Whenever my father and I would drive down to Greenwich, Connecticut, he’d always give me a chance to peek through the plate glass window of Luigi Chinetti’s Ferrari dealership. On one of those trips, sometime in 1968, I caught my first glimpse of a 206 Dino. I had been intrigued by the overall shape ever since I’d seen the Ferrari 365 P center-steering concept car through the same window the year before. I was 16 and champing at the bit to get a car, and that fantastic Pininfarina shape really excited me. One of the features that caught my eye was that the Dino sat on knockoff alloy wheels.

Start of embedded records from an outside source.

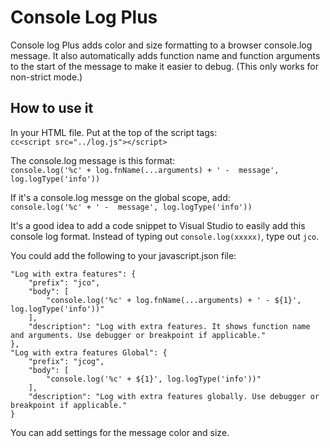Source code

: # Console Log Plus
Console log Plus adds color and size formatting to a browser console.log message. It also automatically adds function name and function arguments to the start of the message to make it easier to debug. (This only works for non-strict mode.)


## How to use it
In your HTML file. Put at the top of the script tags: \
``
cc<script src="../log.js"></script>
``

The console.log message is this format: \
``
console.log('%c' + log.fnName(...arguments) + ' -  message', log.logType('info'))
``

If it's a console.log messge on the global scope, add: \
``
console.log('%c' + ' -  message', log.logType('info'))
``

It's a good idea to add a code snippet to Visual Studio to easily add this console log format. Instead of typing out ``console.log(xxxxx)``, type out ``jco``.

You could add the following to your javascript.json file:

```
"Log with extra features": {
    "prefix": "jco",
	"body": [
        "console.log('%c' + log.fnName(...arguments) + ' - ${1}', log.logType('info'))"
	],
	"description": "Log with extra features. It shows function name and arguments. Use debugger or breakpoint if applicable."
},
"Log with extra features Global": {
	"prefix": "jcog",
	"body": [
        "console.log('%c' + ${1}', log.logType('info'))"
	],
	"description": "Log with extra features globally. Use debugger or breakpoint if applicable."
}
```


You can add settings for the message color and size.

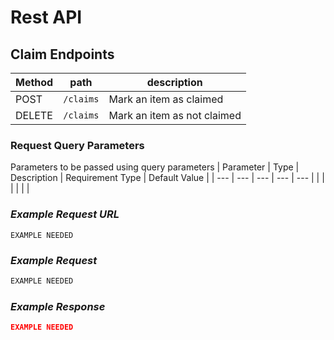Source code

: # Rest API


## Claim Endpoints

|Method|path|description|
|----|----|----|
|POST|`/claims`|Mark an item as claimed|
|DELETE|`/claims`|Mark an item as not claimed|

### Request Query Parameters
Parameters to be passed using query parameters
| Parameter |   Type  | Description | Requirement Type | Default Value |
| --- | --- | --- | --- | --- |
|  |  |   |  |  |

### _Example Request URL_

```
EXAMPLE NEEDED
```

### _Example Request_

```javascript
EXAMPLE NEEDED
```

### _Example Response_
```json
EXAMPLE NEEDED
```
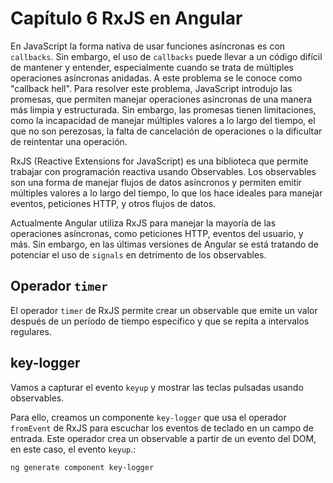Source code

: # Capítulo 6 RxJS en Angular

En JavaScript la forma nativa de usar funciones asíncronas es con `callbacks`. Sin embargo, el uso de `callbacks` puede llevar a un código difícil de mantener y entender, especialmente cuando se trata de múltiples operaciones asíncronas anidadas. A este problema se le conoce como "callback hell". Para resolver este problema, JavaScript introdujo las promesas, que permiten manejar operaciones asíncronas de una manera más limpia y estructurada. Sin embargo, las promesas tienen limitaciones, como la incapacidad de manejar múltiples valores a lo largo del tiempo, el que no son perezosas, la falta de cancelación de operaciones o la dificultar de reintentar una operación.

RxJS (Reactive Extensions for JavaScript) es una biblioteca que permite trabajar con programación reactiva usando Observables. Los observables son una forma de manejar flujos de datos asíncronos y permiten emitir múltiples valores a lo largo del tiempo, lo que los hace ideales para manejar eventos, peticiones HTTP, y otros flujos de datos.

Actualmente Angular utiliza RxJS para manejar la mayoría de las operaciones asíncronas, como peticiones HTTP, eventos del usuario, y más. Sin embargo, en las últimas versiones de Angular se está tratando de potenciar el uso de `signals` en detrimento de los observables.

## Operador `timer`

El operador `timer` de RxJS permite crear un observable que emite un valor después de un período de tiempo específico y que se repita a intervalos regulares.

## key-logger

Vamos a capturar el evento `keyup` y mostrar las teclas pulsadas usando observables.

Para ello, creamos un componente `key-logger` que usa el operador `fromEvent` de RxJS para escuchar los eventos de teclado en un campo de entrada. Este operador crea un observable a partir de un evento del DOM, en este caso, el evento `keyup`.:

```bash
ng generate component key-logger
```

A couple of years after that first Dino sighting, my dad was asked to repair the damaged door on a customer’s Dino. Unable to get a new door for the car, he had to remove the damaged one to repair it. As a result, the Dino was in the shop for a while, and I loved sitting in the driver’s seat and looking out the windshield over those steeply peaked fenders that made me feel like I was driving a race car. That was the moment I decided that some day I would own a 206 or 246 Dino.
Over the next few years, Dad and I repaired several other Dinos. Working on them only cemented the idea of owning one, but as a fresh college graduate, I knew that wouldn’t happen any time soon.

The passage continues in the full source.